Molecular Biology of Prostate Cancer

Felix Y. Feng

Arul M. Chinnaiyan

Edwin M. Posadas

INTRODUCTION

Prostate cancer is the most common malignancy and the second leading cause of cancer death in men in the United States.¹ It also poses a global problem, with recent significant increases in incidence outside the Western world.² This malignancy is marked by extremely clinical and biological heterogeneity, which creates the opportunity for resistant clones to emerge, leading to eventual relapse and disease progression, and thus presenting problems for both patients and their physicians.

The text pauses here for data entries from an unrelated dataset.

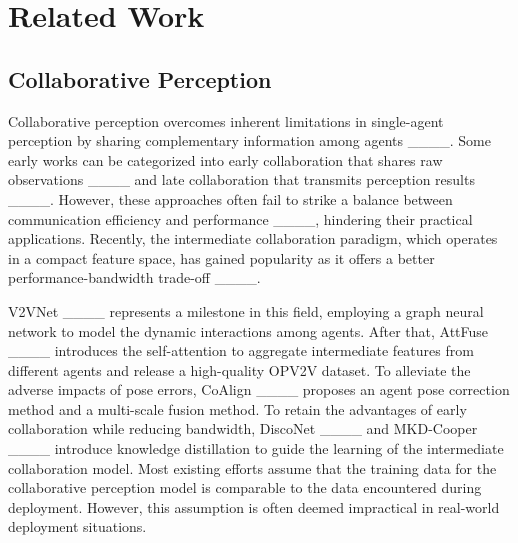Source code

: \section{Related Work}
\subsection{Collaborative Perception}
Collaborative perception overcomes inherent limitations in single-agent perception by sharing complementary information among agents ____. Some early works can be categorized into early collaboration that shares raw observations ____ and late collaboration that transmits perception results ____. However, these approaches often fail to strike a balance between communication efficiency and performance ____, hindering their practical applications. Recently, the intermediate collaboration paradigm, which operates in a compact feature space, has gained popularity as it offers a better performance-bandwidth trade-off ____.

V2VNet ____ represents a milestone in this field, employing a graph neural network to model the dynamic interactions among agents. After that, AttFuse ____ introduces the self-attention to aggregate intermediate features from different agents and release a high-quality OPV2V dataset. To alleviate the adverse impacts of pose errors, CoAlign ____ proposes an agent pose correction method and a multi-scale fusion method. To retain the advantages of early collaboration while reducing bandwidth, DiscoNet ____ and MKD-Cooper ____ introduce knowledge distillation to guide the learning of the intermediate collaboration model. Most existing efforts assume that the training data for the collaborative perception model is comparable to the data encountered during deployment. However, this assumption is often deemed impractical in real-world deployment situations.


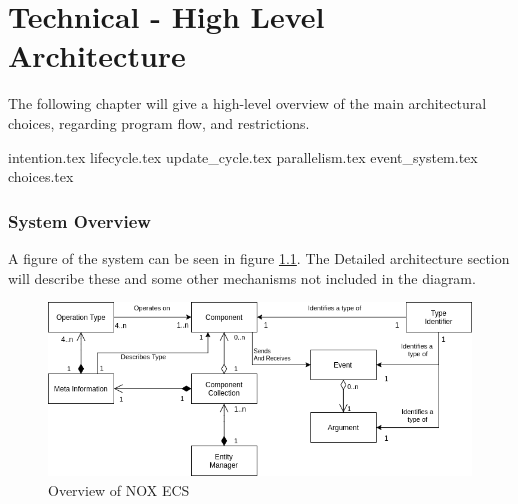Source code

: \chapter{Technical - High Level Architecture}
\label{chap:technical_high_level_architecture}
The following chapter will give a high-level overview of the main architectural
choices, regarding program flow, and restrictions.

{intention.tex}
{lifecycle.tex}
{update_cycle.tex}
{parallelism.tex}
{event_system.tex}
{choices.tex}

\subsection{System Overview}
A figure of the system can be seen in figure \ref{fig:nox_ecs_uml}.
The Detailed architecture section will describe these and some other mechanisms not included in the diagram.

\begin{figure}[tbp]
    \begin{center}
    \includegraphics[scale=0.45]{images/nox_ecs_uml.png}
    \caption{Overview of NOX ECS}
    \label{fig:nox_ecs_uml}
    \end{center}
\end{figure}

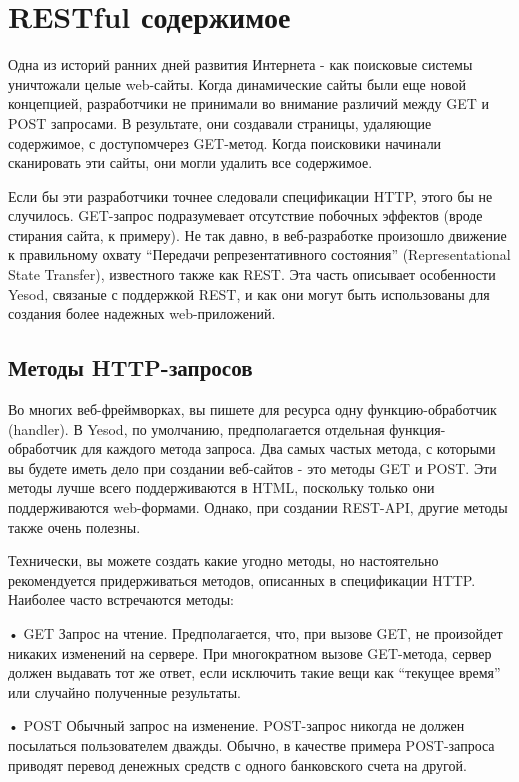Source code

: \section{RESTful содержимое}

Одна из историй ранних дней развития Интернета - как поисковые системы уничтожали целые web-сайты. Когда динамические сайты были еще новой концепцией, разработчики не принимали во внимание различий между GET и POST запросами. В результате, они создавали страницы, удаляющие содержимое, с доступомчерез GET-метод. Когда поисковики начинали сканировать эти сайты, они могли удалить все содержимое.

Если бы эти разработчики точнее следовали спецификации HTTP, этого бы не случилось. GET-запрос подразумевает отсутствие побочных эффектов (вроде стирания сайта, к примеру). Не так давно, в веб-разработке произошло движение к правильному охвату “Передачи репрезентативного состояния” (Representational State Transfer), известного также как REST. Эта часть описывает особенности Yesod, связаные с поддержкой REST, и как они могут быть использованы для создания более надежных web-приложений.

\subsection{Методы HTTP-запросов}

Во многих веб-фреймворках, вы пишете для ресурса одну функцию-обработчик (handler). В Yesod, по умолчанию, предполагается отдельная функция-обработчик для каждого метода запроса. Два самых частых метода, с которыми вы будете иметь дело при создании веб-сайтов - это методы GET и POST. Эти методы лучше всего поддерживаются в HTML, поскольку только они поддерживаются web-формами. Однако, при создании REST-API, другие методы также очень полезны.

Технически, вы можете создать какие угодно методы, но настоятельно рекомендуется придерживаться методов, описанных в спецификации HTTP. Наиболее часто встречаются методы:

• GET
Запрос на чтение. Предполагается, что, при вызове GET, не произойдет никаких изменений на сервере. При многократном вызове GET-метода, сервер должен выдавать тот же ответ, если исключить такие вещи как “текущее время” или случайно полученные результаты.

• POST
Обычный запрос на изменение. POST-запрос никогда не должен посылаться пользователем дважды. Обычно, в качестве примера POST-запроса приводят перевод денежных средств с одного банковского счета на другой.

A major limitation in the management of this disease has been in the nomenclature used to describe the nature of each patient’s underlying disease. The currently employed staging system and the histopathologic scores established by Gleason reflect neither our current understanding of prostate cancer biology, nor the implications of this biology for outcomes and management. There has remained a need to further refine the pathologic classification of prostate cancers to account for the various families of molecular aberrations that exist within this disease. It is hoped that this refinement of classification may allow for more precise or “personalized” management of prostatic adenocarcinomas.

Systemic therapy for this disease begins with the reduction of circulating testosterone levels by medical or surgical castration. In most cases, this results in clinical benefit. However, progression to castration-resistant prostate cancer (CRPC) eventually occurs. A number of effective CRPC therapies have recently emerged. Regretfully, none are curative and all have a limited benefit, as shown in clinical trials. Refining our understanding of the molecular nature of this disease will hopefully lead to better characterization and, ultimately, more effective assignment of treatments to improve outcomes for patients.

OVERVIEW OF THE GENOMIC LANDSCAPE OF PROSTATE CANCER

The advent of next-generation sequencing technology has significantly broadened our understanding of the genomic landscape of prostate cancer. Recent studies have characterized the complete prostate cancer genome from 75 patients and have reported on the exomes of hundreds of additional cases.³^,⁴^,⁵^,⁶^,⁷ In combination with gene expression and copy number data previously interrogated from thousands of tumors, these studies provide a relatively comprehensive profile of the prostate cancer genome and transcriptome. Like other epithelial tumors, prostate cancers harbor genomic lesions, such as amplifications and deletions; point mutations; and translocations, as well as transcriptional changes leading to overexpression of oncogenes and underexpression of tumor suppressor genes.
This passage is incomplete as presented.